> **Task instructions**: How many of the lines below include the word "LaTeX"? Only the number should be given.

┏━━

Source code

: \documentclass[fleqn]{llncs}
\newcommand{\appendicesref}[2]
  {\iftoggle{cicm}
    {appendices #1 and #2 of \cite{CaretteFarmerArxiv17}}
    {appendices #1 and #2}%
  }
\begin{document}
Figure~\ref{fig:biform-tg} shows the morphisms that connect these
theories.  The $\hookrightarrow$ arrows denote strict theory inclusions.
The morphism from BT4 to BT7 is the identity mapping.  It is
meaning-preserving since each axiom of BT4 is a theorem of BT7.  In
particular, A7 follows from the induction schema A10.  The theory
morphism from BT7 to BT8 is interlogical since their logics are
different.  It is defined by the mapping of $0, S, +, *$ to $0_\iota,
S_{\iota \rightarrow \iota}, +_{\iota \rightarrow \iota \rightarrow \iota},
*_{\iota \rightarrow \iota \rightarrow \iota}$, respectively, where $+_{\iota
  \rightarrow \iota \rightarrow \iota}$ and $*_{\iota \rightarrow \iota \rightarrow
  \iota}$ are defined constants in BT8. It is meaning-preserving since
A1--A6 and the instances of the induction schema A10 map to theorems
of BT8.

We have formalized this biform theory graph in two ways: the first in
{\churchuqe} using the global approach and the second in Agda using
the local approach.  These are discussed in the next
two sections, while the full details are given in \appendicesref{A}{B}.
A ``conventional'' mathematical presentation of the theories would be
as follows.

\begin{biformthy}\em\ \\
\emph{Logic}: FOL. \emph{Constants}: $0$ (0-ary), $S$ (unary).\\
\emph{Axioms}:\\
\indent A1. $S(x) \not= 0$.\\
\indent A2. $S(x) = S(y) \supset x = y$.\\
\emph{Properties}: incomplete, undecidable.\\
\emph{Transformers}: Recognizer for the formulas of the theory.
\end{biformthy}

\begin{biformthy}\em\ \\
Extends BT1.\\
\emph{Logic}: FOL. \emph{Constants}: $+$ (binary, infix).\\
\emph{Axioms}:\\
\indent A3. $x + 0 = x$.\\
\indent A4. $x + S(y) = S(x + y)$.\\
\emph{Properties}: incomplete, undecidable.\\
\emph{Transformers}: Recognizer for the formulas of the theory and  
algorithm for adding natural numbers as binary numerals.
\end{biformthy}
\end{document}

┗━━
┏━━

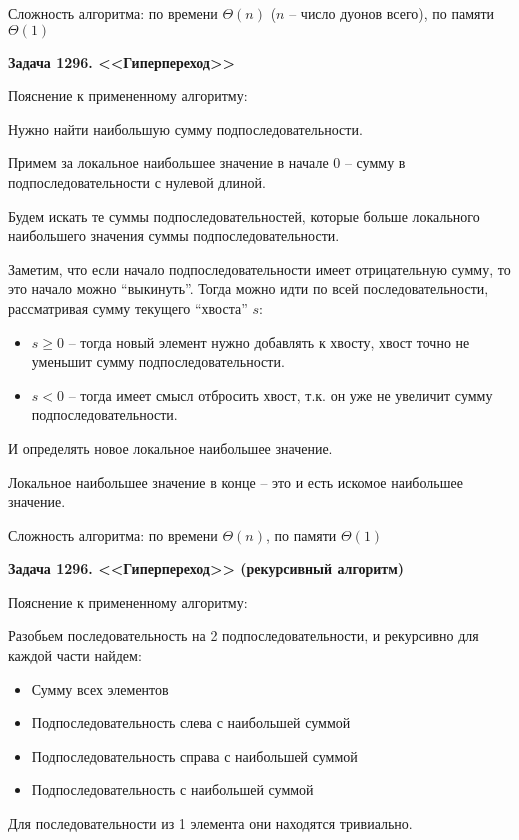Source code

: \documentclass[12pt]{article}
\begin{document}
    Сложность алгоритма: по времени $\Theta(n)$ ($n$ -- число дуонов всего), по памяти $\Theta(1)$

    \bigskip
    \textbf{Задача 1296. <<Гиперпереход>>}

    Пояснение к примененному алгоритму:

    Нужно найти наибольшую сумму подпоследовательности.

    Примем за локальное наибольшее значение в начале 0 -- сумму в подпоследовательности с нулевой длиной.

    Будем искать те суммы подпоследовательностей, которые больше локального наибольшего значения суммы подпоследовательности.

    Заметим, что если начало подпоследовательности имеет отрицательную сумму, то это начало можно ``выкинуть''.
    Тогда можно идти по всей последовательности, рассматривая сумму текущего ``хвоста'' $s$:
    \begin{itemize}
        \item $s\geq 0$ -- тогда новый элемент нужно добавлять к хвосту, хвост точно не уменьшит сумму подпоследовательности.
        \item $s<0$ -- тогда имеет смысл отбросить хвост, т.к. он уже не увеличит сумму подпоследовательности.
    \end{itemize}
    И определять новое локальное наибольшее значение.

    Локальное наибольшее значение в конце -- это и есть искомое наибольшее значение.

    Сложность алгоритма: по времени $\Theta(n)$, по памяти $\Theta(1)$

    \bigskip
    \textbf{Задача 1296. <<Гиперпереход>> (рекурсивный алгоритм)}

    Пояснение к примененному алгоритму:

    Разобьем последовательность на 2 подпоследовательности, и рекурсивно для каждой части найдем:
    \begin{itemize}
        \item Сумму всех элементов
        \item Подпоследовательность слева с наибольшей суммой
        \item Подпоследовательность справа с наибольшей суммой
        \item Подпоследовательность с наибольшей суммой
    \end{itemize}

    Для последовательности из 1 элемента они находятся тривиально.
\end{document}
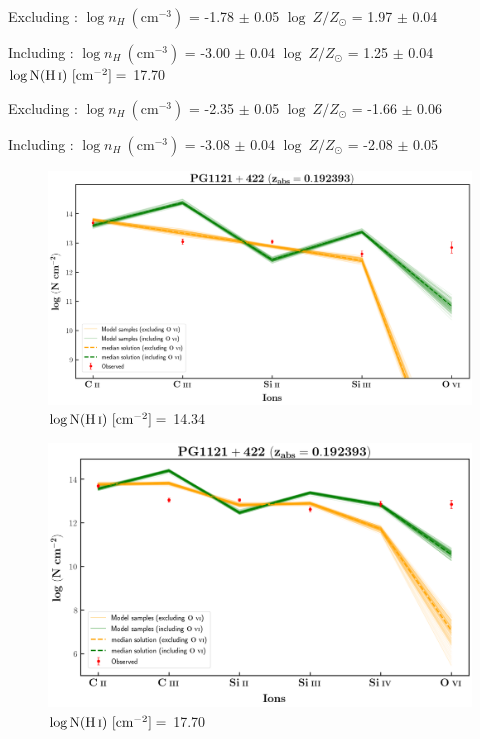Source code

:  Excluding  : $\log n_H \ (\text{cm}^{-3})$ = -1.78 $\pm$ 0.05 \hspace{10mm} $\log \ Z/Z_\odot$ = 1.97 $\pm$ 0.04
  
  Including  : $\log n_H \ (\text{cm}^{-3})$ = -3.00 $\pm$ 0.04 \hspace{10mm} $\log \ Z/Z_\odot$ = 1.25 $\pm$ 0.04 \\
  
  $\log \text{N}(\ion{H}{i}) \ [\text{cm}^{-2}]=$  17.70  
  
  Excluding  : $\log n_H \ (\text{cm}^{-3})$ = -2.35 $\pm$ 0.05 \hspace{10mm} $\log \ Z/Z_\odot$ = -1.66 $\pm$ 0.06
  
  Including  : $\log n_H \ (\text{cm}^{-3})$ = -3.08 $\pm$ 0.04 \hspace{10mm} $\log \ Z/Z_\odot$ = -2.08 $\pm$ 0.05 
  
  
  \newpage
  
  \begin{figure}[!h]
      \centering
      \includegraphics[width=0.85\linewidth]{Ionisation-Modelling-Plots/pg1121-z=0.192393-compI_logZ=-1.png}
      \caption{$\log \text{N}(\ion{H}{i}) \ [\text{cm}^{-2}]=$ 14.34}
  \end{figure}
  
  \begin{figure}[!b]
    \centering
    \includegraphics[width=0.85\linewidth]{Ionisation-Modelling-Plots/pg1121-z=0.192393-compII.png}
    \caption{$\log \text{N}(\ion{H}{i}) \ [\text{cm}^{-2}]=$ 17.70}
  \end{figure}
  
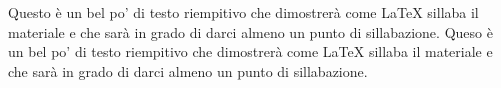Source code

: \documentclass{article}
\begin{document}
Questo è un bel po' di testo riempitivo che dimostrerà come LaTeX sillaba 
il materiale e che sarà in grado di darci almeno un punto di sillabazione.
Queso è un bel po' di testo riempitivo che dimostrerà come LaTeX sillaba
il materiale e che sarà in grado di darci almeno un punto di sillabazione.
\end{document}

┗━━

> **Reply**: 2